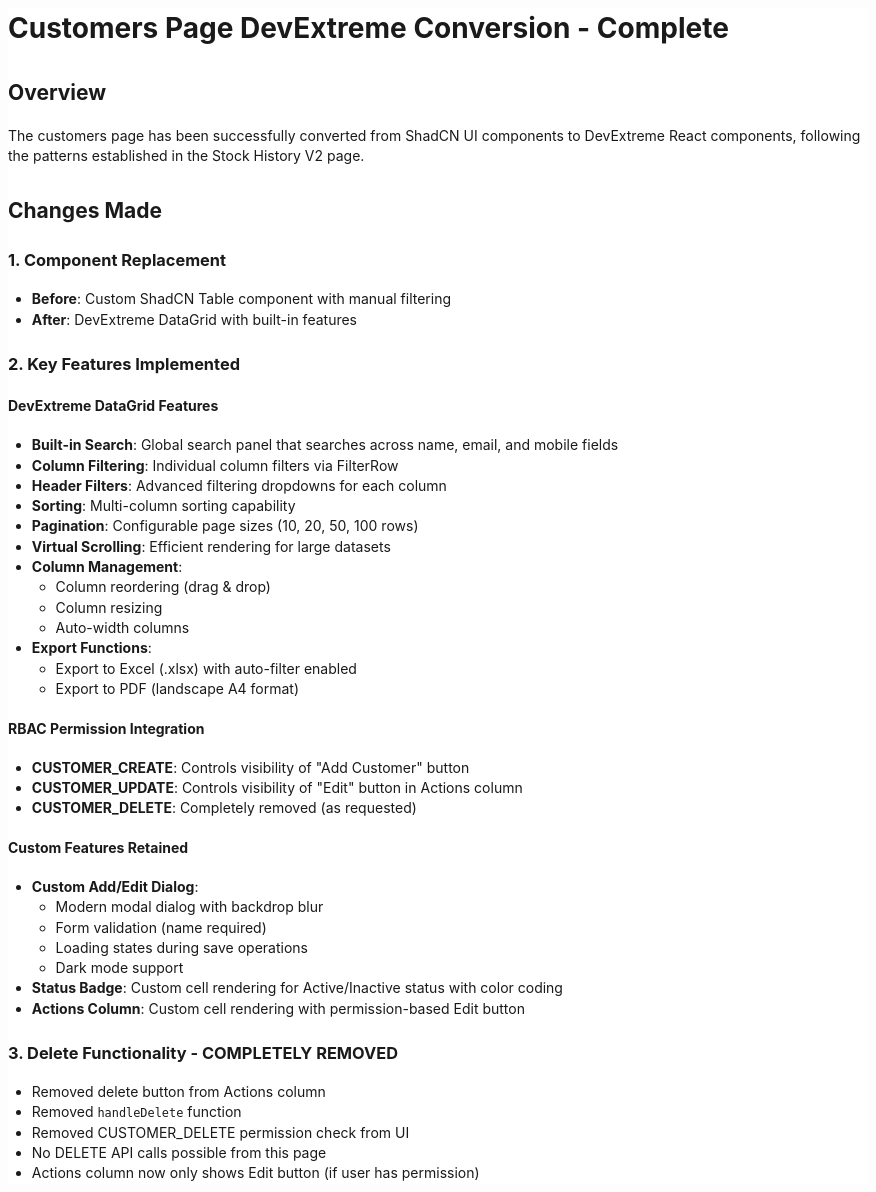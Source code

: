 # Customers Page DevExtreme Conversion - Complete

## Overview
The customers page has been successfully converted from ShadCN UI components to DevExtreme React components, following the patterns established in the Stock History V2 page.

## Changes Made

### 1. **Component Replacement**
- **Before**: Custom ShadCN Table component with manual filtering
- **After**: DevExtreme DataGrid with built-in features

### 2. **Key Features Implemented**

#### DevExtreme DataGrid Features
- **Built-in Search**: Global search panel that searches across name, email, and mobile fields
- **Column Filtering**: Individual column filters via FilterRow
- **Header Filters**: Advanced filtering dropdowns for each column
- **Sorting**: Multi-column sorting capability
- **Pagination**: Configurable page sizes (10, 20, 50, 100 rows)
- **Virtual Scrolling**: Efficient rendering for large datasets
- **Column Management**:
  - Column reordering (drag & drop)
  - Column resizing
  - Auto-width columns
- **Export Functions**:
  - Export to Excel (.xlsx) with auto-filter enabled
  - Export to PDF (landscape A4 format)

#### RBAC Permission Integration
- **CUSTOMER_CREATE**: Controls visibility of "Add Customer" button
- **CUSTOMER_UPDATE**: Controls visibility of "Edit" button in Actions column
- **CUSTOMER_DELETE**: Completely removed (as requested)

#### Custom Features Retained
- **Custom Add/Edit Dialog**:
  - Modern modal dialog with backdrop blur
  - Form validation (name required)
  - Loading states during save operations
  - Dark mode support
- **Status Badge**: Custom cell rendering for Active/Inactive status with color coding
- **Actions Column**: Custom cell rendering with permission-based Edit button

### 3. **Delete Functionality - COMPLETELY REMOVED**
- Removed delete button from Actions column
- Removed `handleDelete` function
- Removed CUSTOMER_DELETE permission check from UI
- No DELETE API calls possible from this page
- Actions column now only shows Edit button (if user has permission)
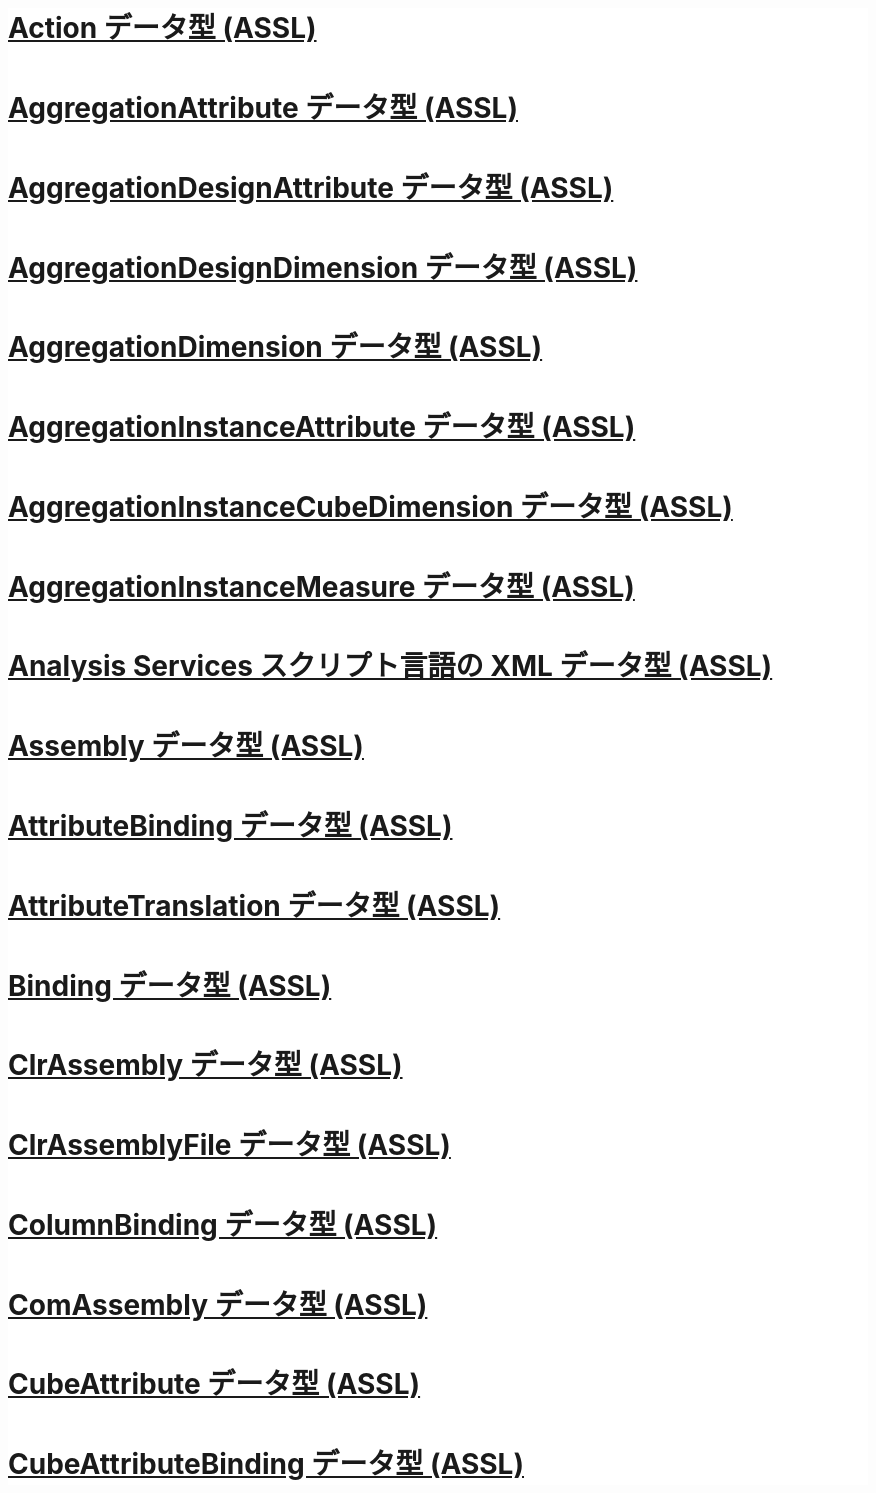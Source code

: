 # [Action データ型 (ASSL)](action-data-type-assl.md)
# [AggregationAttribute データ型 (ASSL)](aggregationattribute-data-type-assl.md)
# [AggregationDesignAttribute データ型 (ASSL)](aggregationdesignattribute-data-type-assl.md)
# [AggregationDesignDimension データ型 (ASSL)](aggregationdesigndimension-data-type-assl.md)
# [AggregationDimension データ型 (ASSL)](aggregationdimension-data-type-assl.md)
# [AggregationInstanceAttribute データ型 (ASSL)](aggregationinstanceattribute-data-type-assl.md)
# [AggregationInstanceCubeDimension データ型 (ASSL)](aggregationinstancecubedimension-data-type-assl.md)
# [AggregationInstanceMeasure データ型 (ASSL)](aggregationinstancemeasure-data-type-assl.md)
# [Analysis Services スクリプト言語の XML データ型 (ASSL)](analysis-services-scripting-language-xml-data-types-assl.md)
# [Assembly データ型 (ASSL)](assembly-data-type-assl.md)
# [AttributeBinding データ型 (ASSL)](attributebinding-data-type-assl.md)
# [AttributeTranslation データ型 (ASSL)](attributetranslation-data-type-assl.md)
# [Binding データ型 (ASSL)](binding-data-type-assl.md)
# [ClrAssembly データ型 (ASSL)](clrassembly-data-type-assl.md)
# [ClrAssemblyFile データ型 (ASSL)](clrassemblyfile-data-type-assl.md)
# [ColumnBinding データ型 (ASSL)](columnbinding-data-type-assl.md)
# [ComAssembly データ型 (ASSL)](comassembly-data-type-assl.md)
# [CubeAttribute データ型 (ASSL)](cubeattribute-data-type-assl.md)
# [CubeAttributeBinding データ型 (ASSL)](cubeattributebinding-data-type-assl.md)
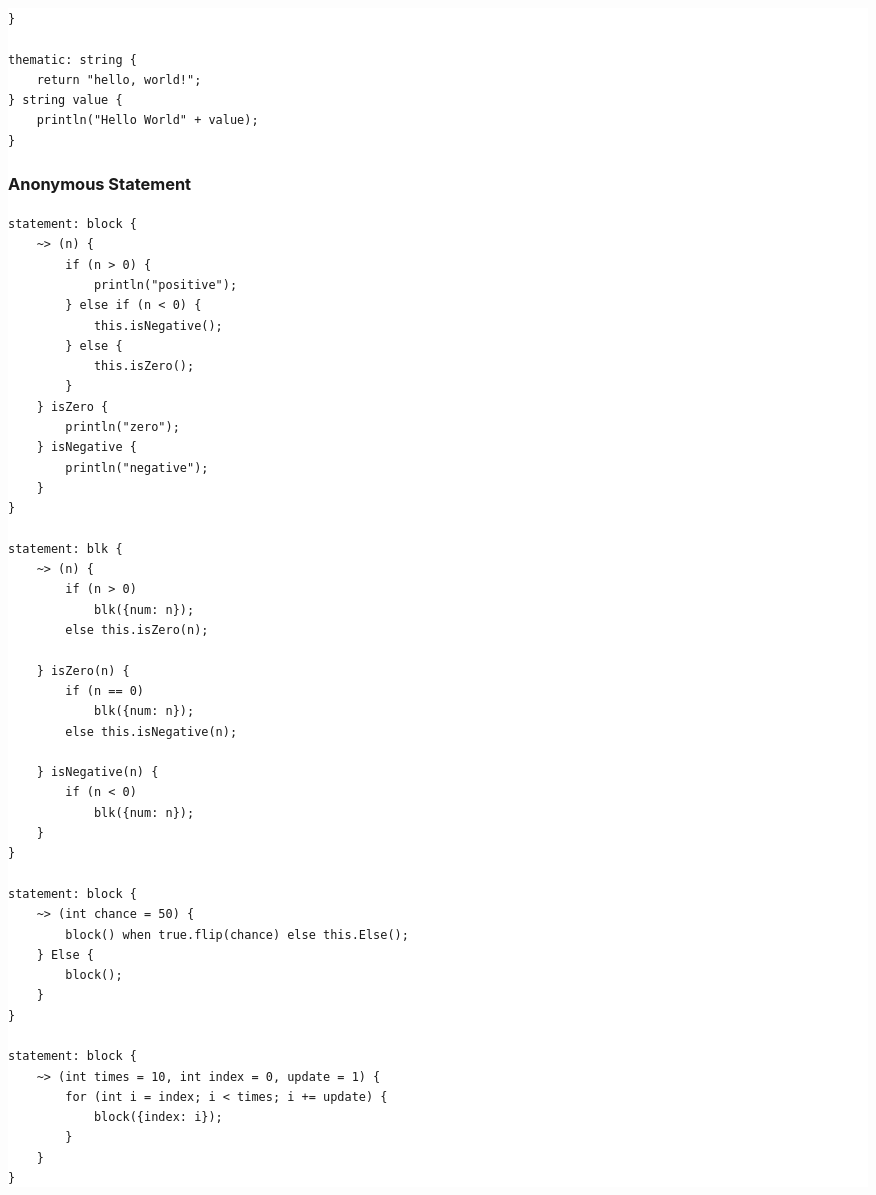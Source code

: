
 ```hypermatrix
}

thematic: string {
    return "hello, world!";
} string value {
    println("Hello World" + value);
}
```

### **Anonymous Statement**
```hypermatrix
statement: block {
    ~> (n) {
        if (n > 0) {
            println("positive");
        } else if (n < 0) {
            this.isNegative();
        } else {
            this.isZero();
        }
    } isZero {
        println("zero");
    } isNegative {
        println("negative");
    }
}

statement: blk {
    ~> (n) {
        if (n > 0)
            blk({num: n});
        else this.isZero(n);

    } isZero(n) {
        if (n == 0)
            blk({num: n});
        else this.isNegative(n);

    } isNegative(n) {
        if (n < 0)
            blk({num: n});
    }
}

statement: block {
    ~> (int chance = 50) {
        block() when true.flip(chance) else this.Else();
    } Else {
        block();
    }
}

statement: block {
    ~> (int times = 10, int index = 0, update = 1) {
        for (int i = index; i < times; i += update) {
            block({index: i});
        }
    }
}
```
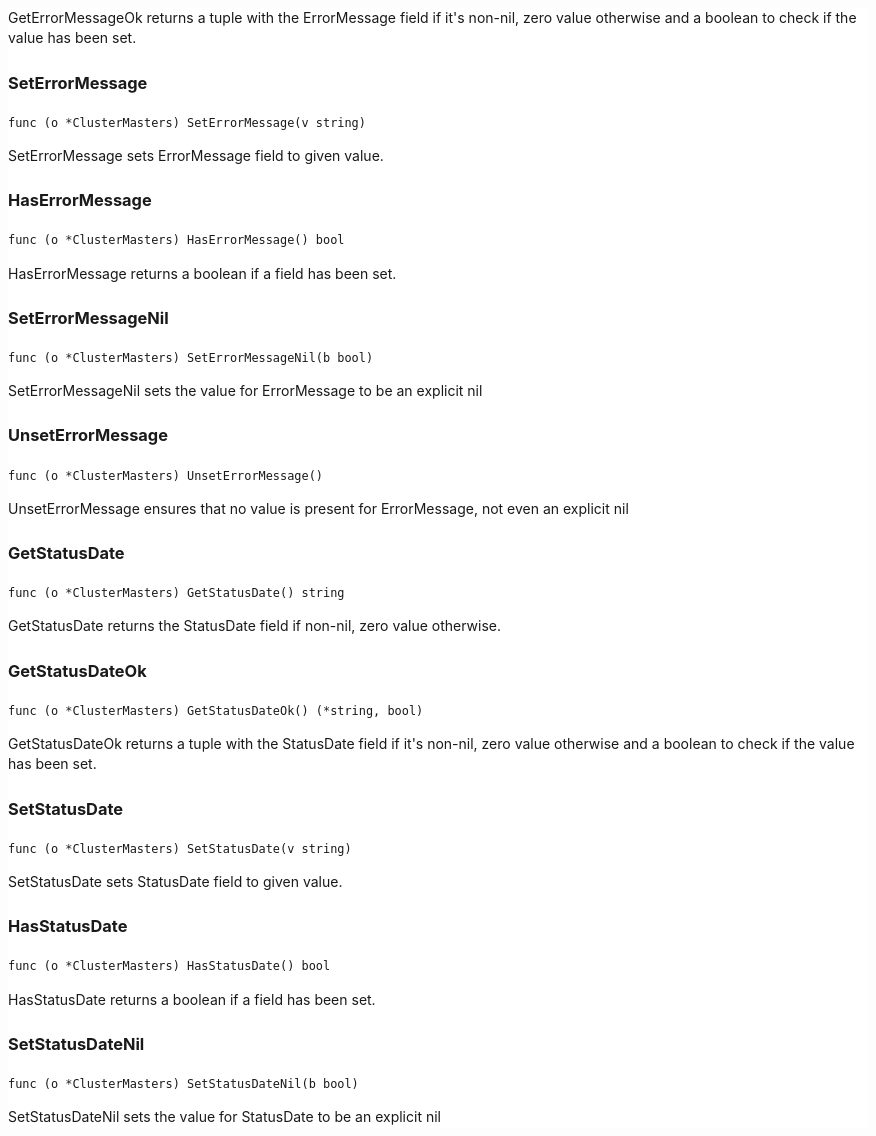 GetErrorMessageOk returns a tuple with the ErrorMessage field if it's non-nil, zero value otherwise
and a boolean to check if the value has been set.

### SetErrorMessage

`func (o *ClusterMasters) SetErrorMessage(v string)`

SetErrorMessage sets ErrorMessage field to given value.

### HasErrorMessage

`func (o *ClusterMasters) HasErrorMessage() bool`

HasErrorMessage returns a boolean if a field has been set.

### SetErrorMessageNil

`func (o *ClusterMasters) SetErrorMessageNil(b bool)`

 SetErrorMessageNil sets the value for ErrorMessage to be an explicit nil

### UnsetErrorMessage
`func (o *ClusterMasters) UnsetErrorMessage()`

UnsetErrorMessage ensures that no value is present for ErrorMessage, not even an explicit nil
### GetStatusDate

`func (o *ClusterMasters) GetStatusDate() string`

GetStatusDate returns the StatusDate field if non-nil, zero value otherwise.

### GetStatusDateOk

`func (o *ClusterMasters) GetStatusDateOk() (*string, bool)`

GetStatusDateOk returns a tuple with the StatusDate field if it's non-nil, zero value otherwise
and a boolean to check if the value has been set.

### SetStatusDate

`func (o *ClusterMasters) SetStatusDate(v string)`

SetStatusDate sets StatusDate field to given value.

### HasStatusDate

`func (o *ClusterMasters) HasStatusDate() bool`

HasStatusDate returns a boolean if a field has been set.

### SetStatusDateNil

`func (o *ClusterMasters) SetStatusDateNil(b bool)`

 SetStatusDateNil sets the value for StatusDate to be an explicit nil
◆ ◆ ◆ ◆ ◆ ◆ ◆
Please copy the lines above from the line with "- **Sorting**: Multi-column" up to and including the line with "- Export to PDF (landscape A4 format)", exactly as written and with nothing else.

## FINISHED EXERCISE:
- **Sorting**: Multi-column sorting capability
- **Pagination**: Configurable page sizes (10, 20, 50, 100 rows)
- **Virtual Scrolling**: Efficient rendering for large datasets
- **Column Management**:
  - Column reordering (drag & drop)
  - Column resizing
  - Auto-width columns
- **Export Functions**:
  - Export to Excel (.xlsx) with auto-filter enabled
  - Export to PDF (landscape A4 format)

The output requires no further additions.